Mas, ao acrescentar à caricatura do profeta o símbolo universal da violência indistinta, o desenhista e o seu jornal não se limitaram a escarnecer de um credo. A sua estereotipada mensagem é inequívoca: islamismo e terrorismo são uma coisa só, todo muçulmano é terrorista. A isso se chama islamofobia, uma expressão de hostilidade racial que, como todas as demais, deveria merecer o vivo repúdio do mundo civilizado. É verdade que, em razão do conflito israelense-palestino, a cultura popular nos países muçulmanos vem se encharcando de anti-semitismo. Isso, no entanto, não atenua a ofensa praticada por um órgão de imprensa de um país tido como um dos mais iluminados do mundo.
Pior foi a espantosa decisão de órgãos da imprensa do porte do alemão Die Welt e dos franceses Le Monde e France-Soir de republicar a charge inflamatória para se solidarizar com o Morgenavisen Jyllands-Posten (que por sinal se desculpou pela desfeita) e para afirmar o princípio da liberdade de imprensa – uma raridade nos países muçulmanos. O Ocidente não seria o que é, efetivamente, sem o direito à livre circulação de idéias, opiniões, informações e expressões artísticas. Mesmo esse pilar das sociedades democráticas, porém, não existe no vácuo. Nas palavras do jornal londrino The Guardian, ‘há limites e fronteiras – de gosto, leis, convenções, princípios ou juízos. Nada disso pode ser automaticamente desconsiderado invocando-se o valor maior. O direito de publicar não obriga a fazê-lo’.
Os islâmicos podem ser criticados, como foram por um de seus mais importantes pensadores na Europa, Tariq Ramadan, em entrevista ao Global Viewpoint (transcrita no Estado), por ‘reagir com exageros a provocações’. A onda de violência, estimulada ou aceita por mais de um governo, choca por seu primitivismo. Mas Ramadan também tem razão ao dizer: ‘Será que eu ando por aí insultando as pessoas porque tenho liberdade para isso? Não. Isso se chama responsabilidade cívica’. O problema contém ainda uma dimensão mais profunda, relacionada com as características menos louváveis da cultura ocidental nos dias atuais, associada ao vale-tudo a que se entregaram a mass media e a indústria do entretenimento, degradando a liberdade em libertinagem e licenciosidade.
Curiosamente, veio do Brasil talvez a melhor síntese da crise da charge, tendo como pano de fundo a disseminação da baixaria, sob todas as formas, na chamada ‘civilização do espetáculo’. Falando ao Estado, o xeque Jihad Hassan Hammadeh, radicado em São Paulo, tocou no nervo da questão. ‘O Ocidente perdeu o valor do sagrado’, constatou. ‘Se os ocidentais não respeitam os seus valores, imagine os dos outros.’ De fato, a permissividade midiática e a aversão do jornalismo de tablóide a educar o público se entrelaçam para embotar a capacidade do homem comum ocidental de entender as diferenças culturais que se manifestam especialmente em relação ao ‘valor do sagrado’ em outros ambientes.

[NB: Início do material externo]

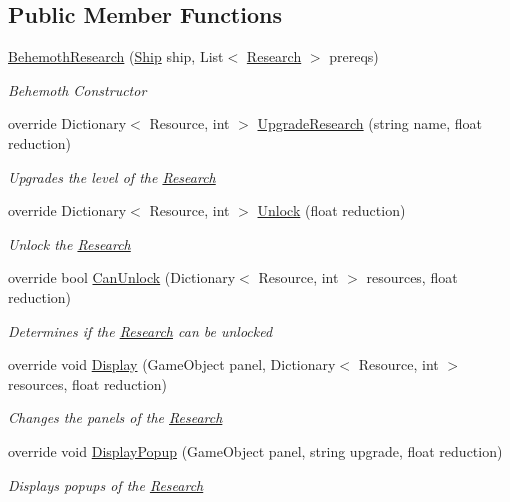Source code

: \subsection*{Public Member Functions}
\begin{DoxyCompactItemize}
\item 
\hyperlink{class_behemoth_research_a9d1b5d80c07bcc4121fd1bc17e124d03}{Behemoth\+Research} (\hyperlink{class_ship}{Ship} ship, List$<$ \hyperlink{class_research}{Research} $>$ prereqs)
\begin{DoxyCompactList}\small\item\em Behemoth Constructor \end{DoxyCompactList}\item 
override Dictionary$<$ Resource, int $>$ \hyperlink{class_behemoth_research_a46f83061d749e4b6cc7d7704460c0f29}{Upgrade\+Research} (string name, float reduction)
\begin{DoxyCompactList}\small\item\em Upgrades the level of the \hyperlink{class_research}{Research} \end{DoxyCompactList}\item 
override Dictionary$<$ Resource, int $>$ \hyperlink{class_behemoth_research_ac0026673318671bec69fc5aeddd1c989}{Unlock} (float reduction)
\begin{DoxyCompactList}\small\item\em Unlock the \hyperlink{class_research}{Research} \end{DoxyCompactList}\item 
override bool \hyperlink{class_behemoth_research_ae2f40eec72e442430f9b222720935c28}{Can\+Unlock} (Dictionary$<$ Resource, int $>$ resources, float reduction)
\begin{DoxyCompactList}\small\item\em Determines if the \hyperlink{class_research}{Research} can be unlocked \end{DoxyCompactList}\item 
override void \hyperlink{class_behemoth_research_adb2765eedd2746e4f460e50f4f93dc8a}{Display} (Game\+Object panel, Dictionary$<$ Resource, int $>$ resources, float reduction)
\begin{DoxyCompactList}\small\item\em Changes the panels of the \hyperlink{class_research}{Research} \end{DoxyCompactList}\item 
override void \hyperlink{class_behemoth_research_aba2442416ed87cb23061f9e3c5ca382c}{Display\+Popup} (Game\+Object panel, string upgrade, float reduction)
\begin{DoxyCompactList}\small\item\em Displays popups of the \hyperlink{class_research}{Research} \end{DoxyCompactList}\end{DoxyCompactItemize}
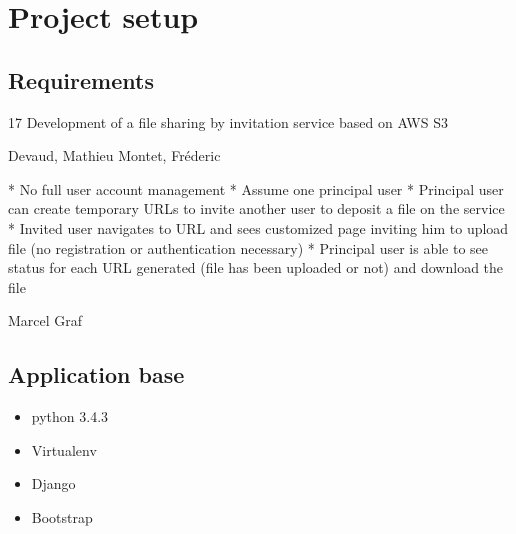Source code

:\chapter{Project setup}

\section{Requirements}

17 Development of a file sharing by invitation service based on AWS S3

Devaud, Mathieu
Montet, Fréderic

* No full user account management
* Assume one principal user
* Principal user can create temporary URLs to invite another user to deposit a file on the service
* Invited user navigates to URL and sees customized page inviting him
 to upload file (no registration or authentication necessary)
 * Principal user is able to see status for each URL generated (file
  has been uploaded or not) and download the file


  Marcel Graf


 \section{Application base}

\begin{itemize}
	\item python 3.4.3
	\item Virtualenv
	\item Django
	\item Bootstrap
\end{itemize}
 
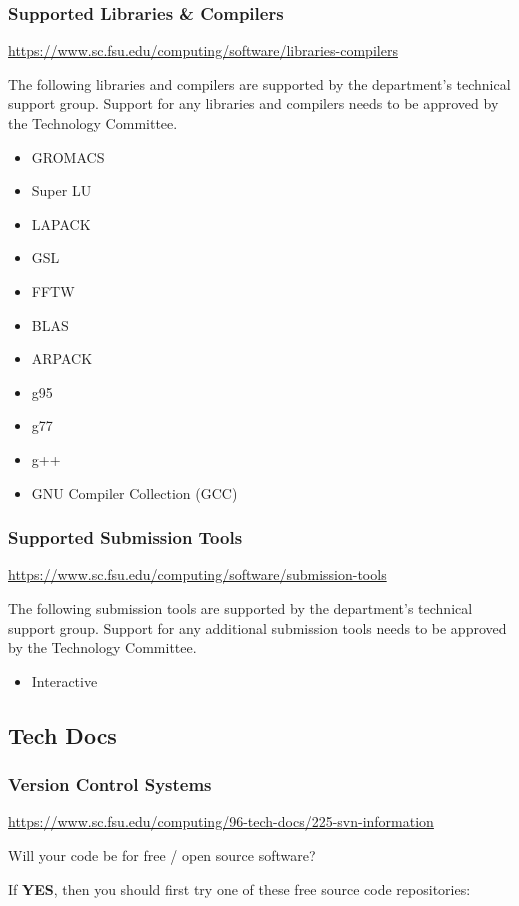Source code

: \documentclass[12pt,a4paper]{article}
\begin{document}
\subsubsection{Supported Libraries \& Compilers}
\url{https://www.sc.fsu.edu/computing/software/libraries-compilers}

The following libraries and compilers are supported by the department's technical support group. Support for any libraries and compilers needs to be approved by the Technology Committee.
\begin{itemize}
    \item GROMACS
    \item Super LU
    \item LAPACK
    \item GSL
    \item FFTW
    \item BLAS
    \item ARPACK
    \item g95
    \item g77
    \item g++
    \item GNU Compiler Collection (GCC)
\end{itemize}

\subsubsection{Supported Submission Tools}
\url{https://www.sc.fsu.edu/computing/software/submission-tools}

The following submission tools are supported by the department's technical support group. Support for any additional submission tools needs to be approved by the Technology Committee.
\begin{itemize}
    \item Interactive
\end{itemize}

\subsection{Tech Docs}
\subsubsection{Version Control Systems}
\url{https://www.sc.fsu.edu/computing/96-tech-docs/225-svn-information}

Will your code be for free / open source software?

If \textbf{YES}, then you should first try one of these free source code repositories:
\end{document}

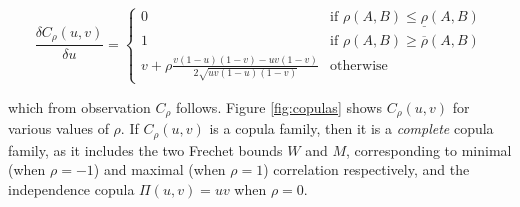 \documentclass[runningheads]{llncs}
\begin{document}
\begin{equation*}
\frac{\delta C_{\rho}(u,v)}{\delta u} = 
\begin{cases}
  0 & \text{if } \rho(A,B) \le \underline{\rho}(A,B) \\
  1 & \text{if } \rho(A,B) \ge \overline{\rho}(A,B) \\
  v + \rho \frac{v(1-u)(1-v) - uv(1-v)}{2\sqrt{uv(1-u)(1-v)}} & \text{otherwise}
\end{cases}

\end{equation*}

\noindent which from observation $C_{\rho}$ follows. Figure \ref{fig:copulas} shows $C_{\rho}(u,v)$ for various values of $\rho$. If $C_{\rho}(u,v)$ is a copula family, then it is a \textit{complete} copula family, as it includes the two Frechet bounds $W$ and $M$, corresponding to minimal (when $\rho = -1$) and maximal (when $\rho = 1$) correlation respectively, and the independence copula $\Pi(u,v) = uv$ when $\rho = 0$.
\end{document}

Na sexta-feira, o dinamarquês Posten afirma que ‘subestimou o sentimento de muitos muçulmanos sobre seu profeta’ e que, se soubesse das conseqüências, não teria publicado a charge revoltante. O argumento é pobre. Ela não deveria ter sido publicada, mesmo que não fosse previsível a reação que provocou. Primeiro, porque não cabe a um jornal criticar – muito menos escarnecer de – valores culturais com os quais não comunga. Segundo, porque a publicação embutiu a intenção de ofender toda uma parcela da humanidade que se identifica, acima das etnias que a compõem, com um credo religioso. À deliberada profanação de um valor alheio somou-se a estigmatização da cultura que o abriga – quando a islamofobia cresce a olhos vistos na Europa.